▶ **Entries supplied**
☆ ☆ ☆ ☆ ☆ ☆ ☆
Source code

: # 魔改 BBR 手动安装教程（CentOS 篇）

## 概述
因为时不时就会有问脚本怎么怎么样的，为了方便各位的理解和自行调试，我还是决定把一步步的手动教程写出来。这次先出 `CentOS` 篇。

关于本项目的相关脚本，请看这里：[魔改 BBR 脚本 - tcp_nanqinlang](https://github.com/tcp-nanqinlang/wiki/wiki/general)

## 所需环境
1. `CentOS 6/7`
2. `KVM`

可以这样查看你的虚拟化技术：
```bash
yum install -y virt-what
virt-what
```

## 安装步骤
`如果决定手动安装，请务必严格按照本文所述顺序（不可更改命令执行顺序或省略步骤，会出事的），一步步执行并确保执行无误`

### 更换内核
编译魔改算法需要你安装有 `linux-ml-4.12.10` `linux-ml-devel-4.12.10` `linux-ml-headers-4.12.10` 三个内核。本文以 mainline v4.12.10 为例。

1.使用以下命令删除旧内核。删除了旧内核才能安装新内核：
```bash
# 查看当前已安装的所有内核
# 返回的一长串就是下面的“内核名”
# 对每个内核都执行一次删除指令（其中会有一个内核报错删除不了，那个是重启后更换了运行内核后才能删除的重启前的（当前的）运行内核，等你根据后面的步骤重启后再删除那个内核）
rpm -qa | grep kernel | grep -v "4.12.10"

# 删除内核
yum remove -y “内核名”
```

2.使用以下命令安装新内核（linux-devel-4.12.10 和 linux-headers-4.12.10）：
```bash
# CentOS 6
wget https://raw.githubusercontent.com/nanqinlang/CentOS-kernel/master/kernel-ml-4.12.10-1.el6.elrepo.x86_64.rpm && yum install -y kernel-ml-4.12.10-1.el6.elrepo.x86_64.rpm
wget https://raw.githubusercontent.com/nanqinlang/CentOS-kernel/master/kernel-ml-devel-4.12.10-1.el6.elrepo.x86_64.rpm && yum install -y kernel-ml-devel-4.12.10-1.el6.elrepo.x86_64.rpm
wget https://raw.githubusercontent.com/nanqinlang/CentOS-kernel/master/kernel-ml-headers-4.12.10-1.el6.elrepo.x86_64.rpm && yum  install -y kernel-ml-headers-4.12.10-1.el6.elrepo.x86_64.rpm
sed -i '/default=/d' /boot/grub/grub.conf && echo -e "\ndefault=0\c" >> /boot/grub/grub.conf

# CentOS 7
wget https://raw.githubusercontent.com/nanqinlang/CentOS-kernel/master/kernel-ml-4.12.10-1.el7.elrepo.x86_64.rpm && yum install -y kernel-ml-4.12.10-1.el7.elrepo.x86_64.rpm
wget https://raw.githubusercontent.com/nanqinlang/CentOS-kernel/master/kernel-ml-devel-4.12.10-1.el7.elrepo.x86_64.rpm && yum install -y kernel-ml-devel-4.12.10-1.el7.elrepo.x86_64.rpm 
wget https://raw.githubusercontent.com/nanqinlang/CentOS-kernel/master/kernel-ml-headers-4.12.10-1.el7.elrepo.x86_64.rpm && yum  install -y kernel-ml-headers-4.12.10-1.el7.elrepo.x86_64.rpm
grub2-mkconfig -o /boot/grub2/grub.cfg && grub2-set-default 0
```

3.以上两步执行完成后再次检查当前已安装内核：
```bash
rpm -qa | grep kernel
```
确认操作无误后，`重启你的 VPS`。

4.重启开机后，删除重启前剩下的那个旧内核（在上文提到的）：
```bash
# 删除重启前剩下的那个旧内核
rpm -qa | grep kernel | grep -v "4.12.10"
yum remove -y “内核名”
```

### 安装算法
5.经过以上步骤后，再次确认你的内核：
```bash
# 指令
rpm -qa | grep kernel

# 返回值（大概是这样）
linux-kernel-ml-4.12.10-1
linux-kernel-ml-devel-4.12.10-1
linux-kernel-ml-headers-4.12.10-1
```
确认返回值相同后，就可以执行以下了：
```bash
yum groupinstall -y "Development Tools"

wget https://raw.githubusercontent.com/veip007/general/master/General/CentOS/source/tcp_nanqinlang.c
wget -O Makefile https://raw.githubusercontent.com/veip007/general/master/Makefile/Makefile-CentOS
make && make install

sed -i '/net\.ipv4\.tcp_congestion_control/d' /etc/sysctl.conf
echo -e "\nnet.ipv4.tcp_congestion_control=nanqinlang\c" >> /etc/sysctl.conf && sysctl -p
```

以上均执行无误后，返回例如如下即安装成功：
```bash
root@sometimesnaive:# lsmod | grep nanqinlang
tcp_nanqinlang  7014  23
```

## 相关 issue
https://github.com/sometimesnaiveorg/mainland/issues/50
☆ ☆ ☆ ☆ ☆ ☆ ☆
▶ **Directions**
Your reply must consist of the entire listing, repeated word for word.

▶ **Result of this exercise**
Source code

: # 魔改 BBR 手动安装教程（CentOS 篇）

## 概述
因为时不时就会有问脚本怎么怎么样的，为了方便各位的理解和自行调试，我还是决定把一步步的手动教程写出来。这次先出 `CentOS` 篇。

关于本项目的相关脚本，请看这里：[魔改 BBR 脚本 - tcp_nanqinlang](https://github.com/tcp-nanqinlang/wiki/wiki/general)

## 所需环境
1. `CentOS 6/7`
2. `KVM`

可以这样查看你的虚拟化技术：
```bash
yum install -y virt-what
virt-what
```

## 安装步骤
`如果决定手动安装，请务必严格按照本文所述顺序（不可更改命令执行顺序或省略步骤，会出事的），一步步执行并确保执行无误`

### 更换内核
编译魔改算法需要你安装有 `linux-ml-4.12.10` `linux-ml-devel-4.12.10` `linux-ml-headers-4.12.10` 三个内核。本文以 mainline v4.12.10 为例。

1.使用以下命令删除旧内核。删除了旧内核才能安装新内核：
```bash
# 查看当前已安装的所有内核
# 返回的一长串就是下面的“内核名”
# 对每个内核都执行一次删除指令（其中会有一个内核报错删除不了，那个是重启后更换了运行内核后才能删除的重启前的（当前的）运行内核，等你根据后面的步骤重启后再删除那个内核）
rpm -qa | grep kernel | grep -v "4.12.10"

# 删除内核
yum remove -y “内核名”
```

2.使用以下命令安装新内核（linux-devel-4.12.10 和 linux-headers-4.12.10）：
```bash
# CentOS 6
wget https://raw.githubusercontent.com/nanqinlang/CentOS-kernel/master/kernel-ml-4.12.10-1.el6.elrepo.x86_64.rpm && yum install -y kernel-ml-4.12.10-1.el6.elrepo.x86_64.rpm
wget https://raw.githubusercontent.com/nanqinlang/CentOS-kernel/master/kernel-ml-devel-4.12.10-1.el6.elrepo.x86_64.rpm && yum install -y kernel-ml-devel-4.12.10-1.el6.elrepo.x86_64.rpm
wget https://raw.githubusercontent.com/nanqinlang/CentOS-kernel/master/kernel-ml-headers-4.12.10-1.el6.elrepo.x86_64.rpm && yum  install -y kernel-ml-headers-4.12.10-1.el6.elrepo.x86_64.rpm
sed -i '/default=/d' /boot/grub/grub.conf && echo -e "\ndefault=0\c" >> /boot/grub/grub.conf

# CentOS 7
wget https://raw.githubusercontent.com/nanqinlang/CentOS-kernel/master/kernel-ml-4.12.10-1.el7.elrepo.x86_64.rpm && yum install -y kernel-ml-4.12.10-1.el7.elrepo.x86_64.rpm
wget https://raw.githubusercontent.com/nanqinlang/CentOS-kernel/master/kernel-ml-devel-4.12.10-1.el7.elrepo.x86_64.rpm && yum install -y kernel-ml-devel-4.12.10-1.el7.elrepo.x86_64.rpm 
wget https://raw.githubusercontent.com/nanqinlang/CentOS-kernel/master/kernel-ml-headers-4.12.10-1.el7.elrepo.x86_64.rpm && yum  install -y kernel-ml-headers-4.12.10-1.el7.elrepo.x86_64.rpm
grub2-mkconfig -o /boot/grub2/grub.cfg && grub2-set-default 0
```

3.以上两步执行完成后再次检查当前已安装内核：
```bash
rpm -qa | grep kernel
```
确认操作无误后，`重启你的 VPS`。

4.重启开机后，删除重启前剩下的那个旧内核（在上文提到的）：
```bash
# 删除重启前剩下的那个旧内核
rpm -qa | grep kernel | grep -v "4.12.10"
yum remove -y “内核名”
```

### 安装算法
5.经过以上步骤后，再次确认你的内核：
```bash
# 指令
rpm -qa | grep kernel

# 返回值（大概是这样）
linux-kernel-ml-4.12.10-1
linux-kernel-ml-devel-4.12.10-1
linux-kernel-ml-headers-4.12.10-1
```
确认返回值相同后，就可以执行以下了：
```bash
yum groupinstall -y "Development Tools"

wget https://raw.githubusercontent.com/veip007/general/master/General/CentOS/source/tcp_nanqinlang.c
wget -O Makefile https://raw.githubusercontent.com/veip007/general/master/Makefile/Makefile-CentOS
make && make install

sed -i '/net\.ipv4\.tcp_congestion_control/d' /etc/sysctl.conf
echo -e "\nnet.ipv4.tcp_congestion_control=nanqinlang\c" >> /etc/sysctl.conf && sysctl -p
```

以上均执行无误后，返回例如如下即安装成功：
```bash
root@sometimesnaive:# lsmod | grep nanqinlang
tcp_nanqinlang  7014  23
```

## 相关 issue
https://github.com/sometimesnaiveorg/mainland/issues/50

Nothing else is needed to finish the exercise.